There was this moment when I had job coaching. I started job coaching because I’d gotten fired a few months previously, from a job I loved. And it wasn’t the first time I’d lost my job. And I figured maybe I could use some help figuring out why it always went wrong.
My job coach asked me to describe my wishes and goals. And somewhere along the line, I can’t remember how, I mentioned that all I really wanted was for my employer to accept me the way I am.
And I felt tears starting in my eyes.
The horrible thing was, my job coach noticed too. And she asked the dreaded question, “How does that make you feel?”
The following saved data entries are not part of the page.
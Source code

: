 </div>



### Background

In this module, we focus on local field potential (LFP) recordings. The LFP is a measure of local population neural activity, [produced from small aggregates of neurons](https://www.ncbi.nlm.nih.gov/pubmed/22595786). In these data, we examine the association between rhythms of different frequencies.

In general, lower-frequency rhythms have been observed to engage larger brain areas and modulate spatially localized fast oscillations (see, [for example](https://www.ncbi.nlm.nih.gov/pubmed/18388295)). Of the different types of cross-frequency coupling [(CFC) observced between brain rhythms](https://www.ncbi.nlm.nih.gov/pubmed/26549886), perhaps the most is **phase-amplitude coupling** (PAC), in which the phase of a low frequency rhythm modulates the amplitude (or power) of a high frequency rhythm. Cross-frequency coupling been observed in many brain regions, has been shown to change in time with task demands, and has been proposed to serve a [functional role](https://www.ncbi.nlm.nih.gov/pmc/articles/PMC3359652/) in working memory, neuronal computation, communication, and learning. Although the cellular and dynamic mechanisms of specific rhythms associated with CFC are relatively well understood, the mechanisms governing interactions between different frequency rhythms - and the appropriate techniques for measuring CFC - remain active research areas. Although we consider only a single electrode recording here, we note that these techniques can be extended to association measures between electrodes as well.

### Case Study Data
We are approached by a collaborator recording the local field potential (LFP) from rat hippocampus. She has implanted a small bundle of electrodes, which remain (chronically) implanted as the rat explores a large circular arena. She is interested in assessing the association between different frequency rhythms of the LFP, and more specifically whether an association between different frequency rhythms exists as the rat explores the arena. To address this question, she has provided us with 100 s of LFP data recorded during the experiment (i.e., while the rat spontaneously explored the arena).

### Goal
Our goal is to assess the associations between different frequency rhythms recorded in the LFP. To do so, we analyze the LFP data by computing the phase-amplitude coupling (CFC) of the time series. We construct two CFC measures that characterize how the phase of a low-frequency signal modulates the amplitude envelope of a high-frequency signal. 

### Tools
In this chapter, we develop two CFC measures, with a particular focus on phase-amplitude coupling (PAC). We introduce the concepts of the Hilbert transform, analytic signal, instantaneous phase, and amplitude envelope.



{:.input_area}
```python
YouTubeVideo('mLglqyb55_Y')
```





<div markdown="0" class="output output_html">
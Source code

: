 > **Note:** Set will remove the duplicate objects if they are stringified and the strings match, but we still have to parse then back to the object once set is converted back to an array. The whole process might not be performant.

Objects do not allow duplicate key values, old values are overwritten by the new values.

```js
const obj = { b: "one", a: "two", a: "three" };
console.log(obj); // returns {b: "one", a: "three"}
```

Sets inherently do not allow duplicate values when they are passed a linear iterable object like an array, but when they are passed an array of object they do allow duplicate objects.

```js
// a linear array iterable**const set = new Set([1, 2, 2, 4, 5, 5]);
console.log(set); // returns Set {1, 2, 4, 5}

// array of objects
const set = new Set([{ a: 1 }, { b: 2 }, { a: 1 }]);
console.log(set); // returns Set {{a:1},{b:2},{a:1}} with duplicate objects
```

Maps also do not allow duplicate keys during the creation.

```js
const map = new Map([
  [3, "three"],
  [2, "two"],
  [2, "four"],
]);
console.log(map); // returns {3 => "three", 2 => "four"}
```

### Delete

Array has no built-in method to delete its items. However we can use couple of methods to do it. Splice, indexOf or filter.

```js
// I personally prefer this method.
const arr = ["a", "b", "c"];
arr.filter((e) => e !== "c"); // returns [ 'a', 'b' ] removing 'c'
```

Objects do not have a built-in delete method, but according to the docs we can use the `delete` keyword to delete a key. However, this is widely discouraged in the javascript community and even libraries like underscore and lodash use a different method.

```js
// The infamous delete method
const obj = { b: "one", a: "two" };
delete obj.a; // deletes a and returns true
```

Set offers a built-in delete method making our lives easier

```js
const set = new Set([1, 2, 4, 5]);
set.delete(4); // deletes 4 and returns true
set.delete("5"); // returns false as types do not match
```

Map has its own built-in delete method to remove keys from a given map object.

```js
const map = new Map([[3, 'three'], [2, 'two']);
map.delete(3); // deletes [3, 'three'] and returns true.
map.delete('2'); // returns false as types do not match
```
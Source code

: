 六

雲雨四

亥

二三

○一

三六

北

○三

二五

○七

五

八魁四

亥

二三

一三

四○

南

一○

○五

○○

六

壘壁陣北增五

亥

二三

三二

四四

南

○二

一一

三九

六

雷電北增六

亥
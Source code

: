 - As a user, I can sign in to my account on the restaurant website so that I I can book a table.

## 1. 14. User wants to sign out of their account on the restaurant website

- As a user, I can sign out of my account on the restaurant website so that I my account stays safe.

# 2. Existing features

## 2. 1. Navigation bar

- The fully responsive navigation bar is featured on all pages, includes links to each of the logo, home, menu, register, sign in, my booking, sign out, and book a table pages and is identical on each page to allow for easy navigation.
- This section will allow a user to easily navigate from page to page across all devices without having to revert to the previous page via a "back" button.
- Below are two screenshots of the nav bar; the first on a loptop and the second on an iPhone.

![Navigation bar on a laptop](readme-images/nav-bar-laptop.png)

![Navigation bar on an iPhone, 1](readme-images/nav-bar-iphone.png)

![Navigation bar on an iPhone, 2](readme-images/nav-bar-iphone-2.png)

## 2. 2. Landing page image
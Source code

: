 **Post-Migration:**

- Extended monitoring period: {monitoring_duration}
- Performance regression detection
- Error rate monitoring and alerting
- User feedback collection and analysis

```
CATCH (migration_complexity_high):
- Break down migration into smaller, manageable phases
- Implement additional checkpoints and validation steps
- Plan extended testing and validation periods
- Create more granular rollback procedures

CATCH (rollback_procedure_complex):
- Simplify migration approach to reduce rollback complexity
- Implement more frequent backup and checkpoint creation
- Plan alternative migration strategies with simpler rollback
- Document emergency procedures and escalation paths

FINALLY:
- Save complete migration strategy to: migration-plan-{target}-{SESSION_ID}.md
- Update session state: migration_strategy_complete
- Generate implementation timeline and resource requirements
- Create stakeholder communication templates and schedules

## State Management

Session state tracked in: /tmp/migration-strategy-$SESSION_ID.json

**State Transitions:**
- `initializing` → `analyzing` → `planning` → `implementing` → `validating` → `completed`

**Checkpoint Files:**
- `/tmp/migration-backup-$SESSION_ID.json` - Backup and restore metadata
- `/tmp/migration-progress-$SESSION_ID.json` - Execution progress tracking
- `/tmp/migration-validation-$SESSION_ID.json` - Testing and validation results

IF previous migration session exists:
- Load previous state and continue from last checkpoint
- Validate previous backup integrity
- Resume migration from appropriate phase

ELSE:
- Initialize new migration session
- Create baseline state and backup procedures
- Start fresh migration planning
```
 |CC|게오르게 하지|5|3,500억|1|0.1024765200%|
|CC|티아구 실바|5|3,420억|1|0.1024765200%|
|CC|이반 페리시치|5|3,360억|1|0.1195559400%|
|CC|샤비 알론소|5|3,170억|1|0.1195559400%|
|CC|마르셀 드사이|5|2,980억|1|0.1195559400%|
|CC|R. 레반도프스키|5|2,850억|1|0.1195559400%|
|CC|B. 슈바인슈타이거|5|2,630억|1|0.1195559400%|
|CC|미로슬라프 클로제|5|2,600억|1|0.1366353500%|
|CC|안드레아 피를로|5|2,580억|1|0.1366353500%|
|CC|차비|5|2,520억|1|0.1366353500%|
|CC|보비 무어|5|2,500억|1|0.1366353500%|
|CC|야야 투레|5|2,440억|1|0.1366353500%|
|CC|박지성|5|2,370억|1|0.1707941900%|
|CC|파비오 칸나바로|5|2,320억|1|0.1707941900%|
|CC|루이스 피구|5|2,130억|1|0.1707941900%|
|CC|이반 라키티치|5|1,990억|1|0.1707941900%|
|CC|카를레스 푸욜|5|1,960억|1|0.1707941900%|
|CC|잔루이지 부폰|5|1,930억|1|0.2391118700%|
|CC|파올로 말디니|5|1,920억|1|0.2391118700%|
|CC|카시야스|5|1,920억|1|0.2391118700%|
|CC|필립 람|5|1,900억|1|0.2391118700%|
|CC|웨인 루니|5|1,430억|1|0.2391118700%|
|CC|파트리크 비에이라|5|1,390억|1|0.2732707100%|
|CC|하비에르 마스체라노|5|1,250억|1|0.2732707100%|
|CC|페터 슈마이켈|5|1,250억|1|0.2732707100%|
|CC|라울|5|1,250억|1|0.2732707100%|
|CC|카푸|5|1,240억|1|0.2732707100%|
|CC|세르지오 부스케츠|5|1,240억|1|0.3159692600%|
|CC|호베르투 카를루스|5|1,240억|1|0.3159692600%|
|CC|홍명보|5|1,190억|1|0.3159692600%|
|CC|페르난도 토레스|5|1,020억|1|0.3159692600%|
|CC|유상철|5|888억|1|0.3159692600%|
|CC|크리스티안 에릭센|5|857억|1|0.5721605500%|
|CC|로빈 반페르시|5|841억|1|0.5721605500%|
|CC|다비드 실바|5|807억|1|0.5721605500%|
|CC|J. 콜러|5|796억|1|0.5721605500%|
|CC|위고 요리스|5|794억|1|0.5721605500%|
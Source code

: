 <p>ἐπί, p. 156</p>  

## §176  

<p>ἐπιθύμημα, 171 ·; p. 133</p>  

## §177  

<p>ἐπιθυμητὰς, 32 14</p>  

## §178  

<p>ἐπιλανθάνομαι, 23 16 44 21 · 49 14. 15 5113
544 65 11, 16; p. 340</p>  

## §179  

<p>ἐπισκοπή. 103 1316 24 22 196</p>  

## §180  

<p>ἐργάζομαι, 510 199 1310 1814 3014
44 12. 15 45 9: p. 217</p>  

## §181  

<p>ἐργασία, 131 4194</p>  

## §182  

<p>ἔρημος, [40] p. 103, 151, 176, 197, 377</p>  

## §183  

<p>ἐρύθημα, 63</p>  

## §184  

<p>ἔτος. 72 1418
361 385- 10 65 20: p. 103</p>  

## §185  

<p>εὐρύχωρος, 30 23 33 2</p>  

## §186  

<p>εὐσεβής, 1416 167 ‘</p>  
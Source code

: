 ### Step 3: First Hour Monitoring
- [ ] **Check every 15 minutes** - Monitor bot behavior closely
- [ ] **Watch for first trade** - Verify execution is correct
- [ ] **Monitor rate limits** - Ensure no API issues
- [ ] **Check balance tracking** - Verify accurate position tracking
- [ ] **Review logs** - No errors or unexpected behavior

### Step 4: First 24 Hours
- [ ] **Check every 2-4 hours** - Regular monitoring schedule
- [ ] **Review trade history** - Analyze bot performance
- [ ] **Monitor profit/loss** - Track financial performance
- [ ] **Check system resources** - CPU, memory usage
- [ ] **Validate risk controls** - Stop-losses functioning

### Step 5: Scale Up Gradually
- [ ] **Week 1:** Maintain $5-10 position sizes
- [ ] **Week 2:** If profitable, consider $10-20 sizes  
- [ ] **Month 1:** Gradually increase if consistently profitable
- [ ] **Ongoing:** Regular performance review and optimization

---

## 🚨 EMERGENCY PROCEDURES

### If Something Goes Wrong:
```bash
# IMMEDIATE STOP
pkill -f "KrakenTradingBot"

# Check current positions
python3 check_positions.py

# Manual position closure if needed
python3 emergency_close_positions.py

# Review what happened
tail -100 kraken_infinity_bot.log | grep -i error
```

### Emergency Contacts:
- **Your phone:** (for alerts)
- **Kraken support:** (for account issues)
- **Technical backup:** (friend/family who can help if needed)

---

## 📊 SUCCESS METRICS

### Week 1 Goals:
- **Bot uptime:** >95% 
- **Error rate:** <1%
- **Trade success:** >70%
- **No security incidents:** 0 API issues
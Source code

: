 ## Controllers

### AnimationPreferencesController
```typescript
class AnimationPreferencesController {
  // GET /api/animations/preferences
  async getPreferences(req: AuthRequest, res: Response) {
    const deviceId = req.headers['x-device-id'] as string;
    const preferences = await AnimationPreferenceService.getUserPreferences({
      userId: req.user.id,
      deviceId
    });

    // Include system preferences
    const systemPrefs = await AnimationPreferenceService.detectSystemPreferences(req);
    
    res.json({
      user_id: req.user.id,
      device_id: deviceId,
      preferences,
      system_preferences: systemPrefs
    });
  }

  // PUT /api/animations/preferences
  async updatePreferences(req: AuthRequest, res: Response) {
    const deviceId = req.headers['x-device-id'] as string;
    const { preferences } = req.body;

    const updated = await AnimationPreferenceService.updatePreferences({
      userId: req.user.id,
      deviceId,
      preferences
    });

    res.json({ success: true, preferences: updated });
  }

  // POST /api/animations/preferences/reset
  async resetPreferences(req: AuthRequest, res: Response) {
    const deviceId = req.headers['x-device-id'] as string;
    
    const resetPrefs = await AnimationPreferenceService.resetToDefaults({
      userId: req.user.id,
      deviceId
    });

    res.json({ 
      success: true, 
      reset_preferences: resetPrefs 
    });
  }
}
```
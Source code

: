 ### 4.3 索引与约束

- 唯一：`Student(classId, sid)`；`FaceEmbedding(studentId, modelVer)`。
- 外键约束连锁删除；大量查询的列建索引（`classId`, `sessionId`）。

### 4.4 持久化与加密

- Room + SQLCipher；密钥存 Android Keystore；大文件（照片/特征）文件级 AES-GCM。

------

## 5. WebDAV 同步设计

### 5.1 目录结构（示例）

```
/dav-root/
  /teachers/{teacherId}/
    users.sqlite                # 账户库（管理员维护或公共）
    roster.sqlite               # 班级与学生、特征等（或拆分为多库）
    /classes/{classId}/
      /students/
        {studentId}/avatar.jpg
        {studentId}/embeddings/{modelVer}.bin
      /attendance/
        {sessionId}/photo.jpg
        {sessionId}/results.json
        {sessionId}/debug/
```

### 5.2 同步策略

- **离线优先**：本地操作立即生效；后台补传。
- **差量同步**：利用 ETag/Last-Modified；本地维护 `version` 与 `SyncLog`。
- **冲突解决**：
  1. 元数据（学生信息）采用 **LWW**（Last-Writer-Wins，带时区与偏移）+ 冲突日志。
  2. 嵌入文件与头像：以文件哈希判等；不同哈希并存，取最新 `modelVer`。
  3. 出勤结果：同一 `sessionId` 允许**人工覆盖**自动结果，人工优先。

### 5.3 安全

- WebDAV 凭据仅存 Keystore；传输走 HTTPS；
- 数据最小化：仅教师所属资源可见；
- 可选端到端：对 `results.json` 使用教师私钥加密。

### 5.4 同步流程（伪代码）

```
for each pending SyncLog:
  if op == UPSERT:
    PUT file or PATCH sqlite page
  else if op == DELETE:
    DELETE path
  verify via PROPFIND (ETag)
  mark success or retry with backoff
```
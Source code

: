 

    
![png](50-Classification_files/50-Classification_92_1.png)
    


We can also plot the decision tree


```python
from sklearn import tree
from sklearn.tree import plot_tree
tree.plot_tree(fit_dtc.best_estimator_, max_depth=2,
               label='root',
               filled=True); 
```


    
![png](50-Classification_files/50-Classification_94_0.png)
Please. Don’t ask that question. Don’t remark on the fact that you see the tears in my eyes.
I cannot cry. I MUST NOT CRY.
Not where you can see me.
I don’t know why I feel such a near-instinctive aversion to letting others see my vulnerability. It’s not reasoned out. As soon as I start feeling a “bad” emotion, my reaction is to STOP. HIDE. I feel bad about crying in private too, bad to the point where I will slap myself to stop crying. But when someone else is there it feels far, far worse.
I can vividly remember the times I sobbed like a child in a public place in the last 20 years. At the funeral of the mother of a friend of mine, when I thought of how the rest of the family would miss her (I didn’t know the woman at all). When I was managing a store all by myself and I had my first angry customer (I was 17). When a boyfriend broke up with me completely unexpectedly. All through the second half of the film “Once Were Warriors” (seriously unstoppable sobbing). When the manager in one of my jobs told me she didn’t want me to come back to work the next day, even though the company had offered me a permanent contract and we were in the middle of negotiations. When I was told in my last job, the job that I loved, that my putting in overtime to get the job done wasn’t appreciated. When I admitted that I wasn’t able to keep track of my finances and that I’d probably get evicted from my house very soon because of all the letters that were lying unopened on my bed. I mean the kind of sobbing that makes you gasp for breath. Buckets of tears. Uncontrollable.
And every time I felt so angry and embarrassed and awful that someone would see me like this.
It’s probably normal. Nobody likes crying.
But I never got that sense of “release” that other people kept mentioning. That I could “let it all out”. Crying just made me feel worse. Even when I cried in private. I just felt tired afterwards. But not relieved. It was all still there. Crying didn’t solve a thing.
In the past few months, while I’m working on getting diagnosed, I’ve cried. I’ve cried so many times. Reading other people’s experiences. Their feelings. Their hopes. Their fears. I cried and cried and cried every time I recognised something. Something that touched on that idea of being accepted the way I am. So much crying. It’s always in private, but it’s a lot of crying.
I’m crying as I write this.
And weirdly enough, it doesn’t feel all that angry and embarrassed and awful. I haven’t slapped myself to make it stop. It’s not my idea of fun, but still. It feels a bit like at least it’s OK to cry. It’s a sad cry but also a happy cry. A forgiving and compassionate cry.
I cannot believe how much I’ve been crying.
And it feels like it’s going to be OK.